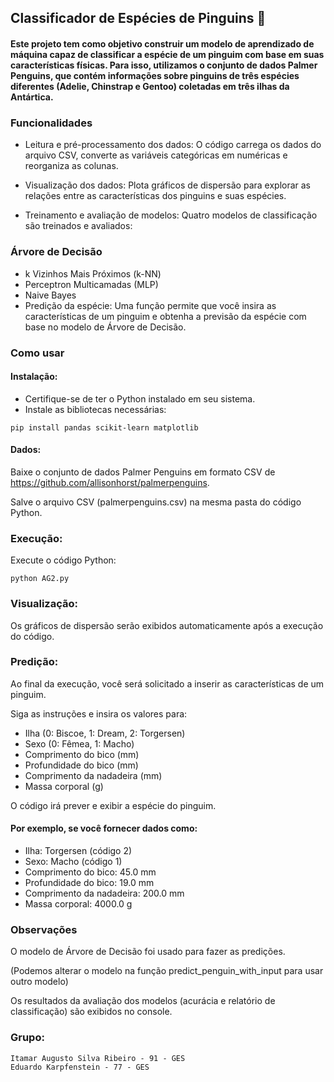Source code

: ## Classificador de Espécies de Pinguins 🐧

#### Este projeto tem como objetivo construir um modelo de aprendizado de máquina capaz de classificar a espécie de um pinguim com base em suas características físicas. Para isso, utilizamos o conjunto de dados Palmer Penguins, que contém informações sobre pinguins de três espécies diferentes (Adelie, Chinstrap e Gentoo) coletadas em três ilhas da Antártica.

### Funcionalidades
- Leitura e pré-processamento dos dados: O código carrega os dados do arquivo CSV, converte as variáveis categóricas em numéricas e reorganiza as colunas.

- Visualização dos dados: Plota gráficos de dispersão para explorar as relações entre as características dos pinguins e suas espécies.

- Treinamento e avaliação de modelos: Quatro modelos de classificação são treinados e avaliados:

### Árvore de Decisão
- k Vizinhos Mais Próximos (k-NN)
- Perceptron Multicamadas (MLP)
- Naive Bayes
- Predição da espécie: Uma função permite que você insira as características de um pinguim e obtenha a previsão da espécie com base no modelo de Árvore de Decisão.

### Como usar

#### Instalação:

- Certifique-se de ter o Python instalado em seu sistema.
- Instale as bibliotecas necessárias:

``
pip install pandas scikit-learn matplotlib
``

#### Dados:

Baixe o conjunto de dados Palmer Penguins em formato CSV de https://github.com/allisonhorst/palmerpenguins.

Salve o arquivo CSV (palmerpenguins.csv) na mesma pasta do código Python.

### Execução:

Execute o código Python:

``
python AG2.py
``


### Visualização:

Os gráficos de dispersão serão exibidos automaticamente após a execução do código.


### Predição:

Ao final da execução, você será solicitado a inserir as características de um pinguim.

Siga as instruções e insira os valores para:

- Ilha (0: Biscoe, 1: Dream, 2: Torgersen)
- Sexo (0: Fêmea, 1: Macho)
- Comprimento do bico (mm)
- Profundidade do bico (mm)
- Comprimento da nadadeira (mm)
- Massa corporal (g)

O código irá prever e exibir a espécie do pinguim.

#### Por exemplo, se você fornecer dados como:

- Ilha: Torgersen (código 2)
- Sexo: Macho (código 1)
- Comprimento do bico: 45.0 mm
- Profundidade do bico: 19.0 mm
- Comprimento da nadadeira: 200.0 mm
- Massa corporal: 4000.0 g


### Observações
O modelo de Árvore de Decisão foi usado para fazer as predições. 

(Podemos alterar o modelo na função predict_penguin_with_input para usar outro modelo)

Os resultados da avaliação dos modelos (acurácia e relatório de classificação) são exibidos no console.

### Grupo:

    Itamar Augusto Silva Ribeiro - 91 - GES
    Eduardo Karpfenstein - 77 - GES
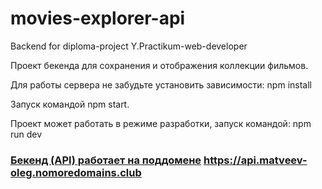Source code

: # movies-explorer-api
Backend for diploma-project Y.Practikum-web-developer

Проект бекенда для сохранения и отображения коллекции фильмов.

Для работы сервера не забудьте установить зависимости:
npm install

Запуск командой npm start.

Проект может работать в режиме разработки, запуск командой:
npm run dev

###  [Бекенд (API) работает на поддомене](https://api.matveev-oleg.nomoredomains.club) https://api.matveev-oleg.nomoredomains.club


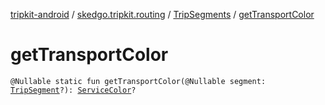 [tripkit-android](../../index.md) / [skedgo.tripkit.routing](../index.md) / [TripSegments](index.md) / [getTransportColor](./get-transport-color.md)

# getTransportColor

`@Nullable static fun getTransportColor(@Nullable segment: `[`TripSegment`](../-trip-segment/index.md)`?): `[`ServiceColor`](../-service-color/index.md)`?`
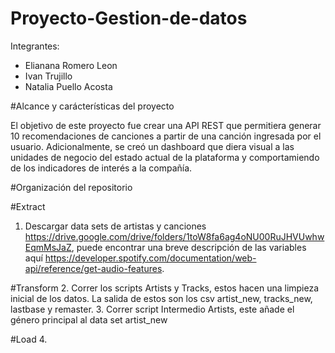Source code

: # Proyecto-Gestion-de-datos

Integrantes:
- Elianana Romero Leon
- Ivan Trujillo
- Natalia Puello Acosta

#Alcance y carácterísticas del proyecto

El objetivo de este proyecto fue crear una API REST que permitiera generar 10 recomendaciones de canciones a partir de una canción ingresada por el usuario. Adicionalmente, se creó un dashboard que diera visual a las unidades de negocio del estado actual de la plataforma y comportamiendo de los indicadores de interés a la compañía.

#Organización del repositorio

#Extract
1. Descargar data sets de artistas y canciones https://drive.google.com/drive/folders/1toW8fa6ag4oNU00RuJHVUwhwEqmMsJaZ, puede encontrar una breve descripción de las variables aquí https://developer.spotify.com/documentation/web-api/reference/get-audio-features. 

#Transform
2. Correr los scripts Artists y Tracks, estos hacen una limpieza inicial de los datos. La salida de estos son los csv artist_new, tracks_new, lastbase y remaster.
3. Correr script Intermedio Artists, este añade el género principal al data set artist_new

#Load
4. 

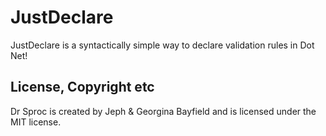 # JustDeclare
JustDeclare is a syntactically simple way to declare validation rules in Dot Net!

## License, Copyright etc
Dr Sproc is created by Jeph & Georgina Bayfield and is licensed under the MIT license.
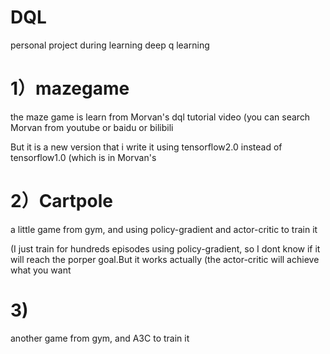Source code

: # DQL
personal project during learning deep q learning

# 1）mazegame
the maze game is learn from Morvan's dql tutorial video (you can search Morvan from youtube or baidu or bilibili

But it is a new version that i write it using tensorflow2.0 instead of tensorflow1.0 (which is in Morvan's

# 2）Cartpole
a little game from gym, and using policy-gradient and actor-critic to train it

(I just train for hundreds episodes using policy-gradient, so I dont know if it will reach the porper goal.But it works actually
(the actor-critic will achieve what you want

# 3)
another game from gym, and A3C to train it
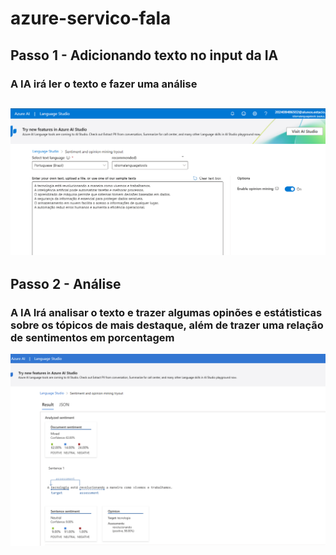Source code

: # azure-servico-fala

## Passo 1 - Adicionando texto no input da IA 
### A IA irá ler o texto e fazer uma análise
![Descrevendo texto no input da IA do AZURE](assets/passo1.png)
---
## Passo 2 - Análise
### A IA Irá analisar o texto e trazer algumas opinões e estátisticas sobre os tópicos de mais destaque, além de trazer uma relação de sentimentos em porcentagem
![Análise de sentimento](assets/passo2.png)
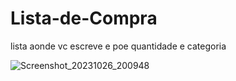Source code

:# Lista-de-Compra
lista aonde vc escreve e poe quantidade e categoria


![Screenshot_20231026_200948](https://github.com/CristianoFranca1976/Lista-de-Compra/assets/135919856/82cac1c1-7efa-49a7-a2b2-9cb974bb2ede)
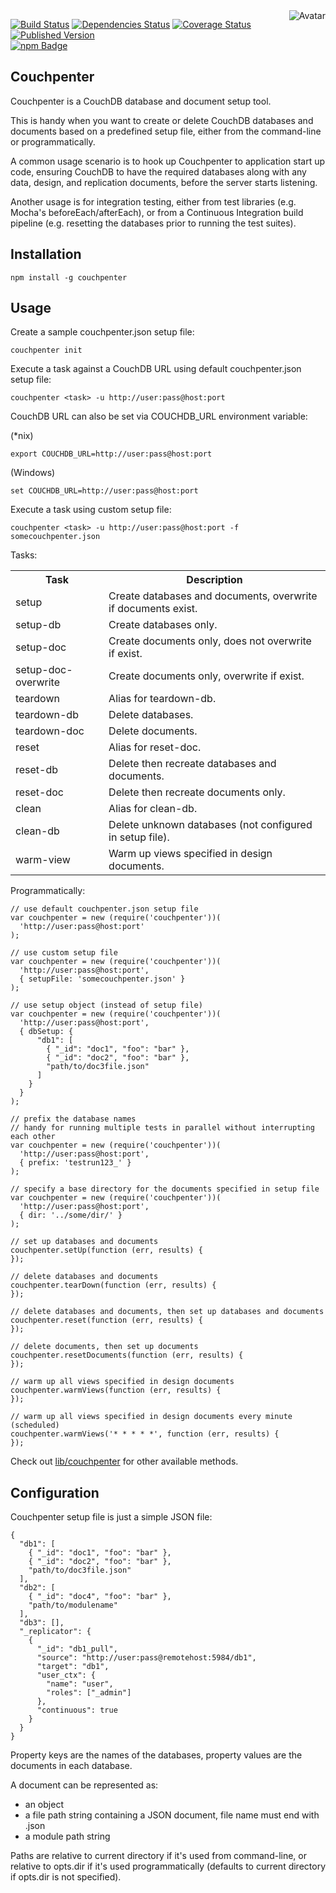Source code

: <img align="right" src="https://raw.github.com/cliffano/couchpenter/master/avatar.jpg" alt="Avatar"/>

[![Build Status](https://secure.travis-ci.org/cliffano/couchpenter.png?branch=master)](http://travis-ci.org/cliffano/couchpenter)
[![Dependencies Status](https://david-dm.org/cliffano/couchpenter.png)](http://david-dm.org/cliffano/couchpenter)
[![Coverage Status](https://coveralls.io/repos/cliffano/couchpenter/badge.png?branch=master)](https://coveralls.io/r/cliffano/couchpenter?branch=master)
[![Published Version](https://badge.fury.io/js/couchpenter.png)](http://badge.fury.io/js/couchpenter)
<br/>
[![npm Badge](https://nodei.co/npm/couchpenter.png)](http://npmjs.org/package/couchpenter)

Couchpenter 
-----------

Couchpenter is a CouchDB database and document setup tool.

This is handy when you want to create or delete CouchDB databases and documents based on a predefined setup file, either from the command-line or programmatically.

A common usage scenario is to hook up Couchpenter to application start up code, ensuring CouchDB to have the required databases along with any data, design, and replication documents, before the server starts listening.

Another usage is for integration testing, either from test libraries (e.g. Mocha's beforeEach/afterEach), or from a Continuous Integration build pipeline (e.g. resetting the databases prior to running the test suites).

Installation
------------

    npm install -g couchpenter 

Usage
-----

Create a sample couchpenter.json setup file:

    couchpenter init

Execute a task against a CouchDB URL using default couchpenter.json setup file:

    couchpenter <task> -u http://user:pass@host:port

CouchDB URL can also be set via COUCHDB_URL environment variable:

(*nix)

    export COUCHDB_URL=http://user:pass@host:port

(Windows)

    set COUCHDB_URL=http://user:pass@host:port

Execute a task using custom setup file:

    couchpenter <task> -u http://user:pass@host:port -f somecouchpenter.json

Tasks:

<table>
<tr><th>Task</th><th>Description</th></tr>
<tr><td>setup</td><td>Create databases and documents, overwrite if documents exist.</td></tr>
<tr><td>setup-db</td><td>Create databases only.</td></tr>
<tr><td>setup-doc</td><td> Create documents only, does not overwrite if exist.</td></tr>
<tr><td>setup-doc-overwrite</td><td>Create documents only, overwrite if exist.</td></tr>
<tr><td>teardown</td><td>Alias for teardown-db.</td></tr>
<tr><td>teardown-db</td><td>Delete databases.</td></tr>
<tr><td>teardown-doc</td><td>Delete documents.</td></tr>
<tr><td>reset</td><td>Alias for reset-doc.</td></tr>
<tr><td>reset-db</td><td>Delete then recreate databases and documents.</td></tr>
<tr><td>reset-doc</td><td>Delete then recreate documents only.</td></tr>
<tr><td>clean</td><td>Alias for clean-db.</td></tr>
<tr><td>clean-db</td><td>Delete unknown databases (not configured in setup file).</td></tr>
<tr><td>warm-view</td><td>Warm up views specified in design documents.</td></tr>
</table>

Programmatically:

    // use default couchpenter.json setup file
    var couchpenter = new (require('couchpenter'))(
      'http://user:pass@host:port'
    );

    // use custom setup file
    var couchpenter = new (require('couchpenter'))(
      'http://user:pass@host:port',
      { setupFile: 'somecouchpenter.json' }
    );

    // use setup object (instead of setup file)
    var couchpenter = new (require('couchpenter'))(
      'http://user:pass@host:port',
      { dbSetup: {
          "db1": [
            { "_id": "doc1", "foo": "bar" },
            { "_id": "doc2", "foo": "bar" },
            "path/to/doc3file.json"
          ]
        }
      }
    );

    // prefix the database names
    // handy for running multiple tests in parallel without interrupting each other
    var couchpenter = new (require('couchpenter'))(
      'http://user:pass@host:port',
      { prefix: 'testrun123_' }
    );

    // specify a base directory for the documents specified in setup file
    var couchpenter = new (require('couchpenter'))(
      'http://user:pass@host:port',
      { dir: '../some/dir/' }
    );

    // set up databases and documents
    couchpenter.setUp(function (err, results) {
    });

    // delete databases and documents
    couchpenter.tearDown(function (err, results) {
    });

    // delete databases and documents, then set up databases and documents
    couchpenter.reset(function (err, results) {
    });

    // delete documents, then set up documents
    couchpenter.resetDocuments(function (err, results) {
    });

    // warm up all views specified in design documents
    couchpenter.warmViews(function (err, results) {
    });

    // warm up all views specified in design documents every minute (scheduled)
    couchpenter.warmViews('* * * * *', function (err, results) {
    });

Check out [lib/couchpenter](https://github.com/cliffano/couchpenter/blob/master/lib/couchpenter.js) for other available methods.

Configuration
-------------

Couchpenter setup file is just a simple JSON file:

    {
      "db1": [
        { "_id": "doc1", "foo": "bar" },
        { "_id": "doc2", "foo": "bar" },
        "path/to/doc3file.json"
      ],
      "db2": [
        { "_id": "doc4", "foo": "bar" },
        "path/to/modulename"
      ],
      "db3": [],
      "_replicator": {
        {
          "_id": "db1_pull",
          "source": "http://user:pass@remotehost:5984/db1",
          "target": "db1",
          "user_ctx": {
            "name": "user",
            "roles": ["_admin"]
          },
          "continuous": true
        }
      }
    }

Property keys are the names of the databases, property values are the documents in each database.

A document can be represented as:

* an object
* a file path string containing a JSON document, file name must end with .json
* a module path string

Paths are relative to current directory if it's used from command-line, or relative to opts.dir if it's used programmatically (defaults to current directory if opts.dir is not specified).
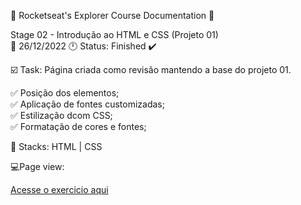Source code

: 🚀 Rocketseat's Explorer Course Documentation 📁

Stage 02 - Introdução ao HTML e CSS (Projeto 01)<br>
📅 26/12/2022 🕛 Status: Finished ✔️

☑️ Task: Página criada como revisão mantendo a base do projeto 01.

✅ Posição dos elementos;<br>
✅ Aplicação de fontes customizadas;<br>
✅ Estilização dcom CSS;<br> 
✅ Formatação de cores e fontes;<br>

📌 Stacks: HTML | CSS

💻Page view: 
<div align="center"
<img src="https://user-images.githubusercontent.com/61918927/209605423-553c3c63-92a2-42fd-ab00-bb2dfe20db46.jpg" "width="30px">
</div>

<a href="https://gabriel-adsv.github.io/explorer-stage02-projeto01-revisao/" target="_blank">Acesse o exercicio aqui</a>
=====
Find every line in the records that uses the string "insira", then copy it.

- Solution:
- Predição da espécie: Uma função permite que você insira as características de um pinguim e obtenha a previsão da espécie com base no modelo de Árvore de Decisão.
Siga as instruções e insira os valores para:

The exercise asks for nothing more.